Healthy Eating Habit Score; Poor Nutrition and Diet; Chronic Diseases; Low Income; African American


Community Health and Preventive Medicine | Public Health Education and Promotion


Introduction: Poor nutrition and diet are significant contributors to the development of chronic illnesses such as cancer and diabetes, particularly among individuals of lower socioeconomic status (SES).This study examined demographic and lifestyle factors that influenced decisions to engage in healthy eating behaviors among low-income African Americans in three urban Tennessee cities.
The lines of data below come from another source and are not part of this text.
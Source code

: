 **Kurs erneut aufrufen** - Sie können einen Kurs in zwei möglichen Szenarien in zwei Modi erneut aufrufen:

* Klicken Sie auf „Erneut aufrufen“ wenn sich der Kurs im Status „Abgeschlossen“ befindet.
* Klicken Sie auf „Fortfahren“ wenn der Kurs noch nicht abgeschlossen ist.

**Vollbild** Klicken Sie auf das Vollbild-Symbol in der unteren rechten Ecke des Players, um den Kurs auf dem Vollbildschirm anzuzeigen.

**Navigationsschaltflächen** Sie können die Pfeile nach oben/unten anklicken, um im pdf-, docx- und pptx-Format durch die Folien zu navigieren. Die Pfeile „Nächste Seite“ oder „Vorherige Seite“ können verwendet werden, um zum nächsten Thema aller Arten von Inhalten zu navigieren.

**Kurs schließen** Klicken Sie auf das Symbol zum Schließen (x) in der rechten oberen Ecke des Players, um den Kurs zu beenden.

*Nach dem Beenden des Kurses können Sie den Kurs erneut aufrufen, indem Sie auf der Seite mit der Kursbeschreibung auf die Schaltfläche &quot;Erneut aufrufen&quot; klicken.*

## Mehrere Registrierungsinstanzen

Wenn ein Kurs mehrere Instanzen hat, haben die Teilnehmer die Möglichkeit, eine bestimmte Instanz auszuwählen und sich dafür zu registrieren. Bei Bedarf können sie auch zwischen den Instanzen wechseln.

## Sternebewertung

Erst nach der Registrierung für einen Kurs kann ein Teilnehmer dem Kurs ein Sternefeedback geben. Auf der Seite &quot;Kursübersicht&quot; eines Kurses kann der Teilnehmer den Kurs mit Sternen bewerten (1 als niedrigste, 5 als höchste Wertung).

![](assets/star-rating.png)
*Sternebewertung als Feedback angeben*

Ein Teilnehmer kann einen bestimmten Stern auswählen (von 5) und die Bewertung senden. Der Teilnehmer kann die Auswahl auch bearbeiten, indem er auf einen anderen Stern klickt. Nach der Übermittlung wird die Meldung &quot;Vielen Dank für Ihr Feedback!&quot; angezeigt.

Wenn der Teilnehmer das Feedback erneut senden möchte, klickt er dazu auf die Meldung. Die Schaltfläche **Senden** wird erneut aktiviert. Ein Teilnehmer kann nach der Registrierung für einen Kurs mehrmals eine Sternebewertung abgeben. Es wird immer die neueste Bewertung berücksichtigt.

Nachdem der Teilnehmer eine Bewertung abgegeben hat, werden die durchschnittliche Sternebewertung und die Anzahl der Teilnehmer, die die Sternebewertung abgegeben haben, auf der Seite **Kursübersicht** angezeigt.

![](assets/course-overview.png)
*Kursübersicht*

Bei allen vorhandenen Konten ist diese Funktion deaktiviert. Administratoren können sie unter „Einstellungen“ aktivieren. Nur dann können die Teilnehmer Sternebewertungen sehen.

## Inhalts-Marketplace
Methods: As part of the Meharry Community Networks Program (CNP) needs assessment, a 123-item community survey was administered to assess demographic characteristics and eating behaviors among low-income African Americans. The total sample size was 1116. The primary outcome of interest was the healthy eating habits score which was calculated from a 13-item questionnaire that was part of the community survey.

Results: Several statistically significant differences were observed between the mean healthy eating habits scores by sociodemographic variables such as marital status, age, education, and geographic location (P < 0.05). Additionally, significant differences were observed by strategies used for maintaining weight including reducing fat and carbohydrate intake and exercising (P < 0.05). There were also significant differences observed by obstacles to eating low fat foods including family habits and food preparation time (P < 0.05).

Discussion: Educational interventions aimed at weight-loss and improving healthy eating should incorporate information about obstacles and predictors to healthy eating.